* _Dataset entries_
──────────

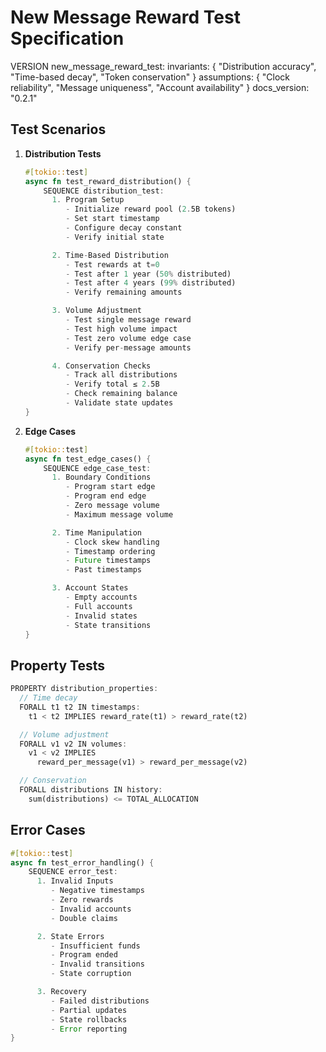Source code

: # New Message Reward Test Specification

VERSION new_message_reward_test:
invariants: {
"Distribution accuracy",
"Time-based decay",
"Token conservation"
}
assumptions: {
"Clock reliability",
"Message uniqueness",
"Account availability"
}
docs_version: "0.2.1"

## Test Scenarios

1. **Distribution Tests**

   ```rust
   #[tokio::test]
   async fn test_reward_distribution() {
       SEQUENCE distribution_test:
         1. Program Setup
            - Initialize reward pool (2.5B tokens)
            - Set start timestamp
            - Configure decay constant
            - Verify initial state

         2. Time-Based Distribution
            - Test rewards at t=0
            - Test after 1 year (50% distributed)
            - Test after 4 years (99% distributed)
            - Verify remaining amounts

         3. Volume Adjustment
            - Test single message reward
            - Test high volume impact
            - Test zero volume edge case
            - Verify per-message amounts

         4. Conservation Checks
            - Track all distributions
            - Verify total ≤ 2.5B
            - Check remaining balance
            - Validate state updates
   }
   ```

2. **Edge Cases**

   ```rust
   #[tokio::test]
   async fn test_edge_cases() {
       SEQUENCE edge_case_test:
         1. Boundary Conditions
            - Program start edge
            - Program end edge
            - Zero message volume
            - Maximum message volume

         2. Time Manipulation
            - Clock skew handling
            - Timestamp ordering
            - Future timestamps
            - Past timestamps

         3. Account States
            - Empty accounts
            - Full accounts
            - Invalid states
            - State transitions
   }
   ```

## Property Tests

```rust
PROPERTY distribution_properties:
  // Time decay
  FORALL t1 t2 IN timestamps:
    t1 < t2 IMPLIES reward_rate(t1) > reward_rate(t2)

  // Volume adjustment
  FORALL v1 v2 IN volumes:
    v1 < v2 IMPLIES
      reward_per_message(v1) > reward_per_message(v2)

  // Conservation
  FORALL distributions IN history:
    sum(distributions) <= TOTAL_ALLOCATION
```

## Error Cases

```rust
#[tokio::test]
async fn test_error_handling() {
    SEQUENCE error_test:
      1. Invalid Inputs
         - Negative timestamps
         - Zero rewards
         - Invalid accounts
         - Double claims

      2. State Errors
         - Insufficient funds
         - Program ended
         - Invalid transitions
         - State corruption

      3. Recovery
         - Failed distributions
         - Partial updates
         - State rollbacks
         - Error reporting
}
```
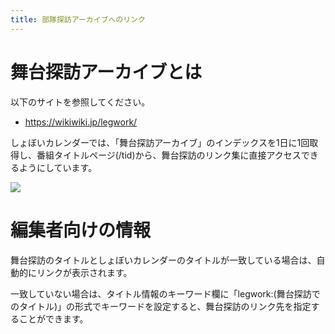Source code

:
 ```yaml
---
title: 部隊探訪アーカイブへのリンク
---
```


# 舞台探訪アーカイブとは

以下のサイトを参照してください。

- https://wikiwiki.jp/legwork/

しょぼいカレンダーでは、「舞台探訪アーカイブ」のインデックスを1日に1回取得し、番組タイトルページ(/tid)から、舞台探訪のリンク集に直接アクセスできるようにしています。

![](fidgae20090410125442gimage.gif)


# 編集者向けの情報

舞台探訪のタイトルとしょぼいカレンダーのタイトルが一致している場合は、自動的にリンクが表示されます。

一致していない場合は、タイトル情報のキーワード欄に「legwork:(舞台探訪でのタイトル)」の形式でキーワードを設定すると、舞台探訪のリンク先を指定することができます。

──────────

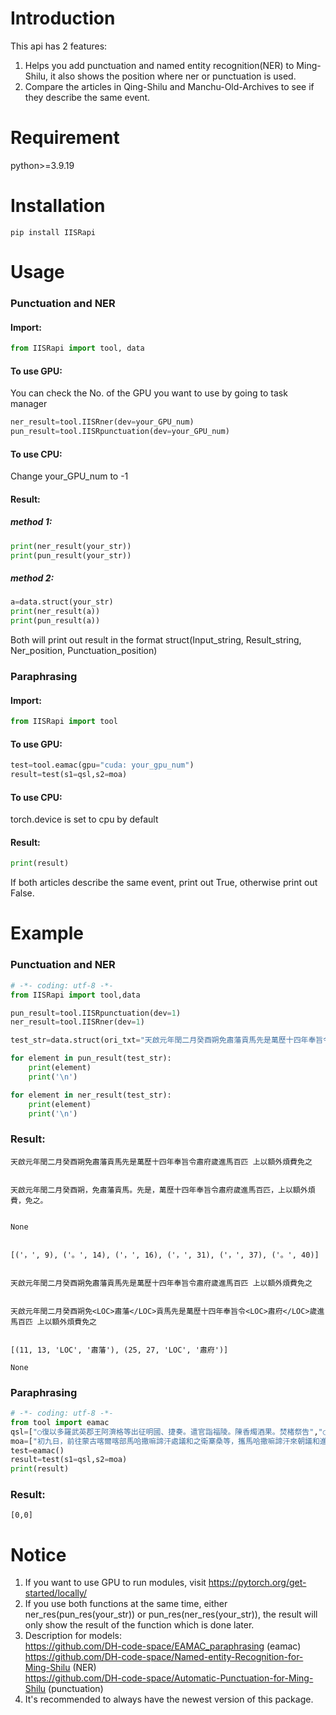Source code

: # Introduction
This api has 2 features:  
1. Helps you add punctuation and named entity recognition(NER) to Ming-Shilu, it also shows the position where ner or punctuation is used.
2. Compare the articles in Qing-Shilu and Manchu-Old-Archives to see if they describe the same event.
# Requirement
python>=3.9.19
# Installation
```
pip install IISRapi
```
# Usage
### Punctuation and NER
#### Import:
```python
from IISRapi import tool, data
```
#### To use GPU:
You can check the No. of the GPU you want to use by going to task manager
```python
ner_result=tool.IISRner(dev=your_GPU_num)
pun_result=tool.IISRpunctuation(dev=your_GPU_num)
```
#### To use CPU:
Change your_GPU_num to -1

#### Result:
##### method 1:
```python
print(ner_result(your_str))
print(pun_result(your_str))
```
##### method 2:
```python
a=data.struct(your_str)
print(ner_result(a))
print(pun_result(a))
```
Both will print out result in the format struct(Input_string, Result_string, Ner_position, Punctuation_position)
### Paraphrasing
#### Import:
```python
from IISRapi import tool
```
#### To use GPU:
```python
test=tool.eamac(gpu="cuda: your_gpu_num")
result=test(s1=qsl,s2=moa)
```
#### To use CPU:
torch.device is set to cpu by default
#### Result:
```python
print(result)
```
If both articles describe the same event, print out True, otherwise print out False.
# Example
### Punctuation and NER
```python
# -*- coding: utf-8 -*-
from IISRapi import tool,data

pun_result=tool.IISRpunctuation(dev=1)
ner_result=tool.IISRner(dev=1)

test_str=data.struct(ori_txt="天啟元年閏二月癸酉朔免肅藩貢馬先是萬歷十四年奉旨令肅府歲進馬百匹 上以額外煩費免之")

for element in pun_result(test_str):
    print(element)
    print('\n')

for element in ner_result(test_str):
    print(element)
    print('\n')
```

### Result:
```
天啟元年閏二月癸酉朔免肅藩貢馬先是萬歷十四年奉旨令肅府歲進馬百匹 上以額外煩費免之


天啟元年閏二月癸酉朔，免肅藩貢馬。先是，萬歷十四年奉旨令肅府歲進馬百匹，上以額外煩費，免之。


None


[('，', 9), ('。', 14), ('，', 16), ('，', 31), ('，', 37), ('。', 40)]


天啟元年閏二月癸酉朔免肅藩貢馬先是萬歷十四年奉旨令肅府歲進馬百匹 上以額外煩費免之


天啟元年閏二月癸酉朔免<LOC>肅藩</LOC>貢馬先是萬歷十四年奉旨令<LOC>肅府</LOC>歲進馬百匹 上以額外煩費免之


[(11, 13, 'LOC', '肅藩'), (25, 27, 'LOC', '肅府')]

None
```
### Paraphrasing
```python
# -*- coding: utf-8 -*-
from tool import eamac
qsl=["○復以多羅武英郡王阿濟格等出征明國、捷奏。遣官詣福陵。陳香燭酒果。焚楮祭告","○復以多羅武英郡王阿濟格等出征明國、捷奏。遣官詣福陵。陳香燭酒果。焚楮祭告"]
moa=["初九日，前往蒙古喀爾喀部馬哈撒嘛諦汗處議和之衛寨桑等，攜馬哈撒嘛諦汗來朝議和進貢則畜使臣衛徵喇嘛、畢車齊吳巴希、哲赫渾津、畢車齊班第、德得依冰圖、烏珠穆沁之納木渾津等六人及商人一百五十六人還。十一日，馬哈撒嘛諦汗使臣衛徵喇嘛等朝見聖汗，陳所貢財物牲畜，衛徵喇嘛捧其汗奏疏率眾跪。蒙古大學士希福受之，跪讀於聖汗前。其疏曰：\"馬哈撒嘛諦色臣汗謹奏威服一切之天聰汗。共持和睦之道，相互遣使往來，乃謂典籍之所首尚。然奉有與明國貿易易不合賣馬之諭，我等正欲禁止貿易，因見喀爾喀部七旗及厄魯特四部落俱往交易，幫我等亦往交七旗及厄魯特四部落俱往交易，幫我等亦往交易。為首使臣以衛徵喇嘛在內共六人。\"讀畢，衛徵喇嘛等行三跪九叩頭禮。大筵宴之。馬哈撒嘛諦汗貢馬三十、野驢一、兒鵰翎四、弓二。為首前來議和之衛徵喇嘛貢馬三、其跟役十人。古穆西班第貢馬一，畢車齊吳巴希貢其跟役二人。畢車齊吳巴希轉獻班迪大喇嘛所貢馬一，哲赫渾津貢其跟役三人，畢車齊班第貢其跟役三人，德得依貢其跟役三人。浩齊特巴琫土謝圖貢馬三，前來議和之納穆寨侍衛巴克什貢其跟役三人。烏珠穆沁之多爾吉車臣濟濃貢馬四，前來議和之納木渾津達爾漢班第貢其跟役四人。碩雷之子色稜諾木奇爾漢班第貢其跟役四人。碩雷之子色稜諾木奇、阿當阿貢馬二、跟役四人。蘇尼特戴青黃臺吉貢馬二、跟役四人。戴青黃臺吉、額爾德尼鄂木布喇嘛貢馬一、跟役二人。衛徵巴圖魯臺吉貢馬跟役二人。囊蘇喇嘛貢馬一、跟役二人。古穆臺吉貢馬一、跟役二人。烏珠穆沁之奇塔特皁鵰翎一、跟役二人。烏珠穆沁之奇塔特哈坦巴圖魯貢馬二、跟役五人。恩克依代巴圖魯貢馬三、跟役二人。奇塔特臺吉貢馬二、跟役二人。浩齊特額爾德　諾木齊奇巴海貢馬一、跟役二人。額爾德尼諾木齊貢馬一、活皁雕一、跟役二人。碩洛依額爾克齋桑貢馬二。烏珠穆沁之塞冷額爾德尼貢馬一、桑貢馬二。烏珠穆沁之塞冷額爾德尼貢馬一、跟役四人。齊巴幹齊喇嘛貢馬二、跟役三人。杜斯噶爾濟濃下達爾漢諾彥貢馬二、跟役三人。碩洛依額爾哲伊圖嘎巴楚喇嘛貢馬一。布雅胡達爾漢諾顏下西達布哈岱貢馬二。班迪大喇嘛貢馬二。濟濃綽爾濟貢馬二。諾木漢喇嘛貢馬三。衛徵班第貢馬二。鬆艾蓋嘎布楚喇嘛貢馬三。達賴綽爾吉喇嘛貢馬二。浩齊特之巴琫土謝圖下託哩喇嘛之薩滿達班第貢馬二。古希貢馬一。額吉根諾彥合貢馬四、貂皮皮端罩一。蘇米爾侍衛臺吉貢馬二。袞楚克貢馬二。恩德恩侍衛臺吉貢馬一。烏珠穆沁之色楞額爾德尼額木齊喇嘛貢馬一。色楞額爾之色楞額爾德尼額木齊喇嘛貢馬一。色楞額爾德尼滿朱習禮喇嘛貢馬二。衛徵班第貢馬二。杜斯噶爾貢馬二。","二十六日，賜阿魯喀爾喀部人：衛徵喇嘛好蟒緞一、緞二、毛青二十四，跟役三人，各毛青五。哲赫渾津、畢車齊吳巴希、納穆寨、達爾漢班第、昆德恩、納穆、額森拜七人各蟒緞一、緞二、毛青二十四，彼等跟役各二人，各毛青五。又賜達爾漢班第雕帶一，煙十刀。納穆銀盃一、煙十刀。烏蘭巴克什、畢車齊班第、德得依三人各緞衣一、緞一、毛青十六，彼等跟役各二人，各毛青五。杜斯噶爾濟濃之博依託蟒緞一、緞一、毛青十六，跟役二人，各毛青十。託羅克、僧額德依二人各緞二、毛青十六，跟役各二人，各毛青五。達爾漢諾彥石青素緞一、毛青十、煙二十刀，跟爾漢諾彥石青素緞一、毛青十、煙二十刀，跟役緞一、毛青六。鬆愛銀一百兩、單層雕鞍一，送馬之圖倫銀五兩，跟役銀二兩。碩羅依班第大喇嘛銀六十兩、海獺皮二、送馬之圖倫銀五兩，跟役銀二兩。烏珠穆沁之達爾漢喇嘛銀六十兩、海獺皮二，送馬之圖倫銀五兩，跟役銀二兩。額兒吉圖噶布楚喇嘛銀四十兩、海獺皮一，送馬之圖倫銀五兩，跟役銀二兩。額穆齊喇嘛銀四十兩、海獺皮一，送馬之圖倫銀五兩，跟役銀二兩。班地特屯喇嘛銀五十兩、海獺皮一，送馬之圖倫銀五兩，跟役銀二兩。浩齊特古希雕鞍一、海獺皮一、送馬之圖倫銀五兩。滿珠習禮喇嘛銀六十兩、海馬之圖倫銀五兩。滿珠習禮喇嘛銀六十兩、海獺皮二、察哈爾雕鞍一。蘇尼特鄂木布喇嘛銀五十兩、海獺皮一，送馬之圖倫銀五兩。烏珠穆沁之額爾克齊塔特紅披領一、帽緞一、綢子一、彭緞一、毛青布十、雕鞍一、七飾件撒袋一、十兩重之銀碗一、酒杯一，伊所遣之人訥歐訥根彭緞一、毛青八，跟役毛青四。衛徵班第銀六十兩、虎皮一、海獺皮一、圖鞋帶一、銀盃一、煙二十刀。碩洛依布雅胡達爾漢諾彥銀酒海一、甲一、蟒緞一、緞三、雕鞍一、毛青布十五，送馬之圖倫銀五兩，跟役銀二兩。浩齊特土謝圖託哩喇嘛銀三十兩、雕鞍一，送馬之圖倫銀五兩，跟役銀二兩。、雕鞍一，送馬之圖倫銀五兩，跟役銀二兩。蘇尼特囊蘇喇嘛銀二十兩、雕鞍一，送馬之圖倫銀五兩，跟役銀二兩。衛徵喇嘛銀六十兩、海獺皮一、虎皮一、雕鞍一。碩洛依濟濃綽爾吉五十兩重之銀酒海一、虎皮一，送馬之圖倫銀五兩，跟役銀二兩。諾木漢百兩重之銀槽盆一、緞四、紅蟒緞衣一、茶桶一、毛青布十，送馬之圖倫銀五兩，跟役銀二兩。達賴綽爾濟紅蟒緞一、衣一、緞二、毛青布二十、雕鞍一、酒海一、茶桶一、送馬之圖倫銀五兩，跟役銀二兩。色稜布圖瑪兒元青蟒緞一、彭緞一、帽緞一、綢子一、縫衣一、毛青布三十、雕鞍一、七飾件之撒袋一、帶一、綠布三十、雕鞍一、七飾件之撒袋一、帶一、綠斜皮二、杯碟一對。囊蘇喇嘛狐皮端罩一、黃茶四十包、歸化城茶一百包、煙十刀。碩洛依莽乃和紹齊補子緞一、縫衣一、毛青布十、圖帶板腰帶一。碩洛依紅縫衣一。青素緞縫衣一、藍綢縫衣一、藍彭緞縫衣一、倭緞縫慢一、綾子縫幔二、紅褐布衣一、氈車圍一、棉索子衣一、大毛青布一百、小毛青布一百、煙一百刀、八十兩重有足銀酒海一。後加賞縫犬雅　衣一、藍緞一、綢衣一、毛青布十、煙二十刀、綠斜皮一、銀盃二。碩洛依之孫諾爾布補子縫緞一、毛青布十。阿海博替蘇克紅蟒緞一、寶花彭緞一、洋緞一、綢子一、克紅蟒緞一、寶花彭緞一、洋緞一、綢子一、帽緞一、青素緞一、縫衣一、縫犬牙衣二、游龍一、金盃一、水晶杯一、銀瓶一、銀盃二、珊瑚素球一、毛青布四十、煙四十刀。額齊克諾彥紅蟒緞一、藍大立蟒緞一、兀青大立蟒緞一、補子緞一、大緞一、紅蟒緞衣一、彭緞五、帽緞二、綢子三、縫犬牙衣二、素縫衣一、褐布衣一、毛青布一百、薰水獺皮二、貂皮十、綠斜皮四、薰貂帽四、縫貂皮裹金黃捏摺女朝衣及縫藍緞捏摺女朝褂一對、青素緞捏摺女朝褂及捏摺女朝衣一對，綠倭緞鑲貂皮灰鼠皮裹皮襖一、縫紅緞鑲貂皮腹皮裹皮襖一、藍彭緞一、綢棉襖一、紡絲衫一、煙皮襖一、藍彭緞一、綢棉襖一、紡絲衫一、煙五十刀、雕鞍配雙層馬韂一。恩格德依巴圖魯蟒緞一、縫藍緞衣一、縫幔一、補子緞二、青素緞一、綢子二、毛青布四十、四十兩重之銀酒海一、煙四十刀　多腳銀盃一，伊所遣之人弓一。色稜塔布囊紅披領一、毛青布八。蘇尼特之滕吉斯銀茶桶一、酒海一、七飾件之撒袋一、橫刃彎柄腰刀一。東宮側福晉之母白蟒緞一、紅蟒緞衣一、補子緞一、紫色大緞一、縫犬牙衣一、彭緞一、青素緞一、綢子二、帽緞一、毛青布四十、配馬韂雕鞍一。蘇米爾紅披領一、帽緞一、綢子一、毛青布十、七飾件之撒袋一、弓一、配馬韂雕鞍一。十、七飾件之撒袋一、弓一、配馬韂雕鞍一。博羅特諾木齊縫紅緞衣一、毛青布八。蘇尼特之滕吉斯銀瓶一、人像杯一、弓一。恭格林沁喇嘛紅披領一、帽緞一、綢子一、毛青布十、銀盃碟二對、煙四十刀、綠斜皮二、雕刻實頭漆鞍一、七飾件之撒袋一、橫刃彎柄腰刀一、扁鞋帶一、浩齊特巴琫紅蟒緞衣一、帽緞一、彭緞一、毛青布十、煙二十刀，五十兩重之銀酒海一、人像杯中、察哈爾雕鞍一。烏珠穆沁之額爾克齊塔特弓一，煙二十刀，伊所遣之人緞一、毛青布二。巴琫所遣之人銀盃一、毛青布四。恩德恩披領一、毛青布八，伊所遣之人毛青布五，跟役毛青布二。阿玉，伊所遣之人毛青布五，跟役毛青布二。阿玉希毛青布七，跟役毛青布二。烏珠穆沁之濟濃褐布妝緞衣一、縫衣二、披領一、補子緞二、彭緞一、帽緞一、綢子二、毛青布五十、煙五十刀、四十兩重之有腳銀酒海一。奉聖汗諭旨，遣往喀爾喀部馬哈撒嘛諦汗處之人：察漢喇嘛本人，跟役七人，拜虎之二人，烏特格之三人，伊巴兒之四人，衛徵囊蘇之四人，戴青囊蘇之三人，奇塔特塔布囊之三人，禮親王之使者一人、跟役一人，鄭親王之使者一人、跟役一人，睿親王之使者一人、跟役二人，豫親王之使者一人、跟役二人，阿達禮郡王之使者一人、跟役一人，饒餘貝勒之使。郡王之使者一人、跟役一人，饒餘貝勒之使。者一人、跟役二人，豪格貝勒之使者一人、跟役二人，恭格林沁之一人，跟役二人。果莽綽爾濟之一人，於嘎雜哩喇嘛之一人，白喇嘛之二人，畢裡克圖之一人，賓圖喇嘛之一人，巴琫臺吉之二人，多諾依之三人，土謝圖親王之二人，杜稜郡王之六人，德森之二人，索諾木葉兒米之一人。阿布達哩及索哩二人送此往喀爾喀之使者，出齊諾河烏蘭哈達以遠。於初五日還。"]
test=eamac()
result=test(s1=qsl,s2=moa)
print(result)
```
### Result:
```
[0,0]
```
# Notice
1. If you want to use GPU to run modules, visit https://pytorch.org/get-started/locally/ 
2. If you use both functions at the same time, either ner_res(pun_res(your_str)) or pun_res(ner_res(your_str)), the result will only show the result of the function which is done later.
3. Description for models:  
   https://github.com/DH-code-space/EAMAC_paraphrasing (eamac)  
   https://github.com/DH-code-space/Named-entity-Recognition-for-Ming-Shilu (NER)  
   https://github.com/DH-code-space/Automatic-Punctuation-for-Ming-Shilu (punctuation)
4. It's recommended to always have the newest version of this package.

──────────

* _INSTRUCTIONS TO FOLLOW_
If a line in the records contains the string "Ming", copy it out.

* _RESPONSE TO THIS TASK_
1. Helps you add punctuation and named entity recognition(NER) to Ming-Shilu, it also shows the position where ner or punctuation is used.
   https://github.com/DH-code-space/Named-entity-Recognition-for-Ming-Shilu (NER)  
   https://github.com/DH-code-space/Automatic-Punctuation-for-Ming-Shilu (punctuation)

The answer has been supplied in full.